* _DATA EXCERPTS_
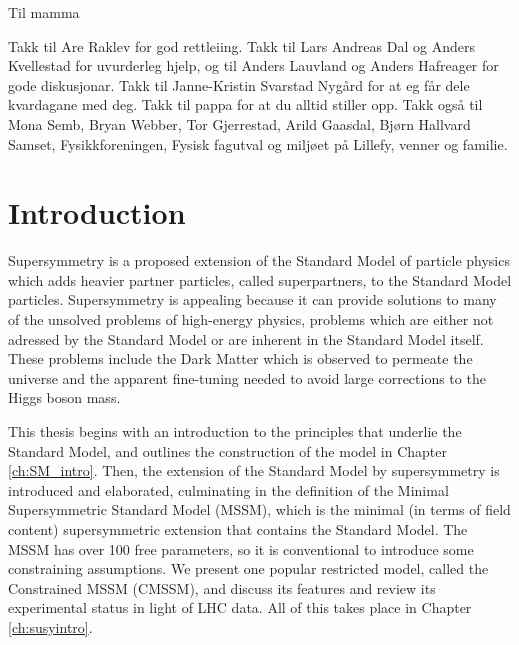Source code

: \documentclass[twoside,english]{uiofysmaster}
\begin{document}

\begin{dedication}
Til mamma
\end{dedication}

\begin{acknowledgements}
Takk til Are Raklev for god rettleiing. Takk til Lars Andreas Dal og Anders Kvellestad for uvurderleg hjelp, og til Anders Lauvland og Anders Hafreager for gode diskusjonar. Takk til Janne-Kristin Svarstad Nyg{\aa}rd for at eg f{\aa}r dele kvardagane med deg. Takk til pappa for at du alltid stiller opp. Takk ogs{\aa} til Mona Semb, Bryan Webber, Tor Gjerrestad, Arild Gaasdal, Bj{\o}rn Hallvard Samset, Fysikkforeningen, Fysisk fagutval og milj{\o}et p{\aa} Lillefy, venner og familie. 
\end{acknowledgements}


\tableofcontents
\listoffigures
\listoftables

\cleardoublepage
{}

\chapter*{Introduction}
Supersymmetry is a proposed extension of the Standard Model of particle physics which adds heavier partner particles, called superpartners, to the Standard Model particles. Supersymmetry is appealing because it can provide solutions to many of the unsolved problems of high-energy physics, problems which are either not adressed by the Standard Model or are inherent in the Standard Model itself. These problems include the Dark Matter which is observed to permeate the universe and the apparent fine-tuning needed to avoid large corrections to the Higgs boson mass.

This thesis begins with an introduction to the principles that underlie the Standard Model, and outlines the construction of the model in Chapter \ref{ch:SM_intro}. Then, the extension of the Standard Model by supersymmetry is introduced and elaborated, culminating in the definition of the Minimal Supersymmetric Standard Model (MSSM), which is the minimal (in terms of field content) supersymmetric extension that contains the Standard Model. The MSSM has over 100 free parameters, so it is conventional to introduce some constraining assumptions. We present one popular restricted model, called the Constrained MSSM (CMSSM), and discuss its features and review its experimental status in light of LHC data. All of this takes place in Chapter \ref{ch:susyintro}.
\end{document}
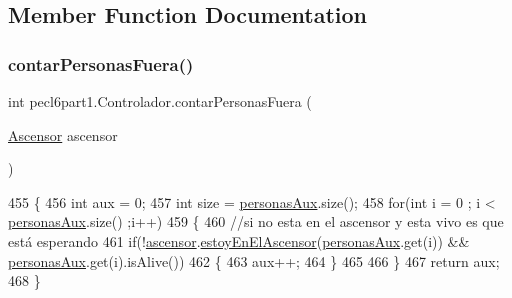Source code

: \subsection{Member Function Documentation}
\mbox{\label{classpecl6part1_1_1_controlador_a75fe6203d44f191bbad90238d1b6a00e}} 
\subsubsection{\texorpdfstring{contar\+Personas\+Fuera()}{contarPersonasFuera()}}
{\footnotesize\ttfamily int pecl6part1.\+Controlador.\+contar\+Personas\+Fuera (\begin{DoxyParamCaption}\item[{\mbox{\hyperlink{classpecl6part1_1_1_ascensor}{Ascensor}}}]{ascensor }\end{DoxyParamCaption})\hspace{0.3cm}{\ttfamily [inline]}}


\begin{DoxyCode}
455     \{
456         \textcolor{keywordtype}{int} aux = 0;
457         \textcolor{keywordtype}{int} size = \mbox{\hyperlink{classpecl6part1_1_1_controlador_a2326908271d514b5346c7091584c0e92}{personasAux}}.size(); 
458         \textcolor{keywordflow}{for}(\textcolor{keywordtype}{int} i = 0 ; i < \mbox{\hyperlink{classpecl6part1_1_1_controlador_a2326908271d514b5346c7091584c0e92}{personasAux}}.size() ;i++)
459         \{
460             \textcolor{comment}{//si no esta en el ascensor y esta vivo es que está esperando}
461             \textcolor{keywordflow}{if}(!\mbox{\hyperlink{classpecl6part1_1_1_controlador_ab1a946290b47216d355b09da476486db}{ascensor}}.\mbox{\hyperlink{classpecl6part1_1_1_ascensor_af9df13b79ebb74d8db4277d32c7c2bf5}{estoyEnElAscensor}}(\mbox{\hyperlink{classpecl6part1_1_1_controlador_a2326908271d514b5346c7091584c0e92}{personasAux}}.get(i)) && 
      \mbox{\hyperlink{classpecl6part1_1_1_controlador_a2326908271d514b5346c7091584c0e92}{personasAux}}.get(i).isAlive())
462             \{
463                 aux++;
464             \}
465             
466         \}
467         \textcolor{keywordflow}{return} aux;
468     \}
\end{DoxyCode}
\mbox{\label{classpecl6part1_1_1_controlador_aa62f73857e81fc76b5621497d0e10149}}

* _WHAT YOU ARE ASKED TO DO_
Collect every line above that contains the word "acknowledgements".

* _ANSWER TO THIS EXERCISE_
\begin{acknowledgements}
\end{acknowledgements}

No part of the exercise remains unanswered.